Switching Catalyst Selectivity via the Introduction of a Pendant Nitrophenyl Group

The conversion of abundant small molecules to value-added products serves as an attractive method to store renewable energy in chemical bonds. A family of macrocyclic cobalt aminopyridine complexes was previously reported to reduce CO₂ to CO with 98% faradaic efficiency through the formation of hydrogen-bonding networks and with the number of secondary amines affecting catalyst performance. One of these aminopyridine macrocycles, (NH)₁(NMe)₃-bridged calix[4]­pyridine (L⁵), was modified with a nitrophenyl group to form L^NO2 and metalated with a cobalt­(II) precursor to generate CoL^NO2, which would allow for probing the positioning and steric effects on catalysis.
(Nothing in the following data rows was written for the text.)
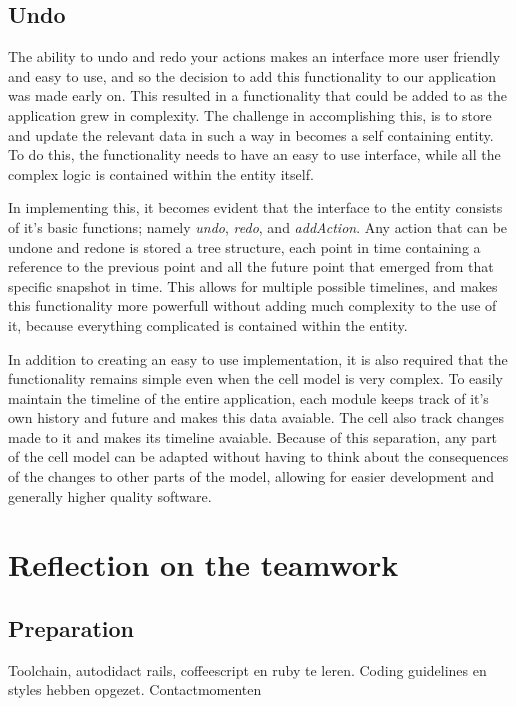 \documentclass[10pt,a4paper]{report}
\begin{document}
		\subsection{Undo}
			The ability to undo and redo your actions makes an interface more user friendly and easy to use, and so the decision to add this functionality to our application was made early on. This resulted in a functionality that could be added to as the application grew in complexity. The challenge in accomplishing this, is to store and update the relevant data in such a way in becomes a self containing entity. To do this, the functionality needs to have an easy to use interface, while all the complex logic is contained within the entity itself.
			
			In implementing this, it becomes evident that the interface to the entity consists of it's basic functions; namely \emph{undo}, \emph{redo}, and \emph{addAction}. Any action that can be undone and redone is stored a tree structure, each point in time containing a reference to the previous point and all the future point that emerged from that specific snapshot in time. This allows for multiple possible timelines, and makes this functionality more powerfull without adding much complexity to the use of it, because everything complicated is contained within the entity.

			In addition to creating an easy to use implementation, it is also required that the functionality remains simple even when the cell model is very complex. To easily maintain the timeline of the entire application, each module keeps track of it's own history and future and makes this data avaiable. The cell also track changes made to it and makes its timeline avaiable. Because of this separation, any part of the cell model can be adapted without having to think about the consequences of the changes to other parts of the model, allowing for easier development and generally higher quality software.
	
	\section{Reflection on the teamwork}
		
		\subsection{Preparation}
Toolchain, autodidact rails, coffeescript en ruby te leren. Coding guidelines en styles hebben opgezet. 
Contactmomenten
		
\end{document}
The addition of a nitrophenyl moiety to the ligand backbone results in a drastic shift in selectivity. Large current increases in the presence of added protons and CoL^NO2 are observed under both N₂ and CO₂. The current increases under N₂ are ∼30 times larger than the ones under CO₂, suggesting a change in the selectivity of CoL^NO2 to favor H₂ production versus CO₂ reduction. H₂ is determined to be the dominant reduction product by gas chromatography, reaching faradaic efficiencies up to 76% under N₂ with TFE and 71% under CO₂ with H₂O, in addition to small amounts of formate. X-ray photoelectron spectroscopy (XPS) reveals the presence of a cobalt-containing heterogeneous deposit on the working electrode surface, indicating the addition of the nitrophenyl group reduces the electrochemical stability of the catalyst. These observed catalytic behaviors are demonstrably different relative to the tetra-NH bridged macrocycle, which shows 98% faradaic efficiency for CO₂-to-CO conversion with TFE, highlighting the importance of pendant hydrogen bond donors and electrochemically robust functional groups for selective CO₂ conversion.